What you’ll be doing:
Platform architecture and hardware bring up of NVIDIA HGX GPU baseboards. Software architecture and design for various firmware, understanding embedded system limitations, Linux kernel internals to ensure performance, scalability and resiliency requirements for firmware running on embedded devices.
Working closely with hardware teams to influence hardware design and review HW architecture & schematics.
Work with internal and external team members to narrow down on performance and resiliency requirements for firmware running on Nvidia data center products. Hands on coding, code review, and BMC firmware development including various manageability features for NVIDIA’s Server platforms
Actively engaged in designing and developing CI/CD framework to ensure best quality for firmware.
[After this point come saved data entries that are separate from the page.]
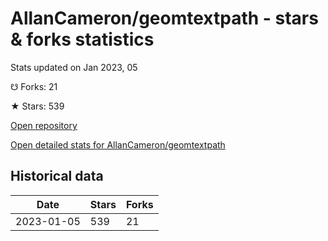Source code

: # AllanCameron/geomtextpath - stars & forks statistics

Stats updated on Jan 2023, 05

☋ Forks: 21

★ Stars: 539

[Open repository](https://github.com/AllanCameron/geomtextpath)

[Open detailed stats for AllanCameron/geomtextpath](https://reviewgithub.com/rep/AllanCameron/geomtextpath)

## Historical data
| Date | Stars | Forks |
|------|-------|-------|
| 2023-01-05 | 539 | 21 | 


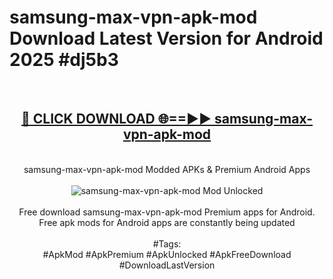 <h1>samsung-max-vpn-apk-mod Download Latest Version for Android 2025 #dj5b3</h1>
<br>
<div align="center">
<h2><a href="https://app.mediaupload.pro/?title=samsung-max-vpn-apk-mod&ref=4F" rel="nofollow">🔴 CLICK DOWNLOAD 🌐==►► samsung-max-vpn-apk-mod</a></h2>
<br>
samsung-max-vpn-apk-mod Modded APKs & Premium Android Apps
<br>
<br>
<a href="https://app.mediaupload.pro/?title=samsung-max-vpn-apk-mod&ref=4F" rel="nofollow" data-target="animated-image.originalLink"><img src="https://github.com/user-attachments/assets/0f9c940e-d8b0-45ae-aac7-cd30a18b3e1c" alt="samsung-max-vpn-apk-mod Mod Unlocked" style="max-width: 100%; display: inline-block;" data-target="animated-image.originalImage"></a>
<br><br>
Free download samsung-max-vpn-apk-mod Premium apps for Android. Free apk mods for Android apps are constantly being updated
<br><br>
#Tags:
<br>
#ApkMod #ApkPremium #ApkUnlocked #ApkFreeDownload #DownloadLastVersion
</div>
<br>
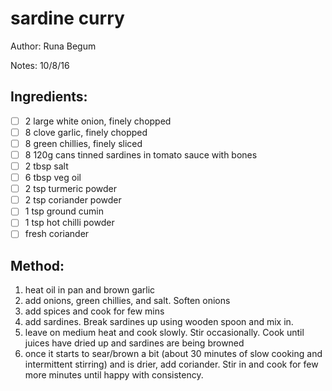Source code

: # sardine curry

Author: Runa Begum

Notes: 10/8/16

## Ingredients:
- [ ] 2 large white onion, finely chopped
- [ ] 8 clove garlic, finely chopped
- [ ] 8 green chillies, finely sliced
- [ ] 8 120g cans tinned sardines in tomato sauce with bones
- [ ] 2 tbsp salt
- [ ] 6 tbsp veg oil
- [ ] 2 tsp turmeric powder
- [ ] 2 tsp coriander powder
- [ ] 1 tsp ground cumin
- [ ] 1 tsp hot chilli powder
- [ ] fresh coriander

## Method:
1. heat oil in pan and brown garlic
2. add onions, green chillies, and salt. Soften onions
3. add spices and cook for few mins
4. add sardines. Break sardines up using wooden spoon and mix in.
5. leave on medium heat and cook slowly. Stir occasionally. Cook until juices have dried up and sardines are being browned
6. once it starts to sear/brown a bit (about 30 minutes of slow cooking and intermittent stirring) and is drier, add coriander. Stir in and cook for few more minutes until happy with consistency.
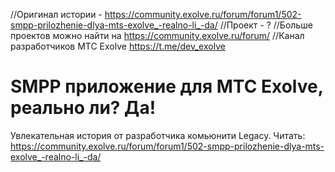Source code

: //Оригинал истории - https://community.exolve.ru/forum/forum1/502-smpp-prilozhenie-dlya-mts-exolve_-realno-li_-da/
//Проект - ?
//Больше проектов можно найти на https://community.exolve.ru/forum/
//Канал разработчиков МТС Exolve https://t.me/dev_exolve

# SMPP приложение для МТС Exolve, реально ли? Да!

Увлекательная история от разработчика комьюнити Legacy. Читать: https://community.exolve.ru/forum/forum1/502-smpp-prilozhenie-dlya-mts-exolve_-realno-li_-da/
Writing and reviewing design documents, reviewing QA test plan and working closely with all collaborators to achieve consensus for design and testability as per product requirements.
Designs solutions for errors, stats & configuration appropriate to CPU, GPU, DIMM, SSDs, NICs, IB, PSU, BMC, FPGA, CPLD etc. for enterprise readiness of NVIDIA Server platforms.
Actively work with whole org to Instruments code to ensure maximum code coverage, writing and automating unit tests for each implemented module and maintaining detailed unit test case reports.
Mentor team for best practices on writing efficient and bug free code. Works with internal and external partners to drive design architecture to real products.
Works with the security team to ensure developed code is in line with product security goals, and with hardware teams to influence hardware design and review HW architecture & schematics.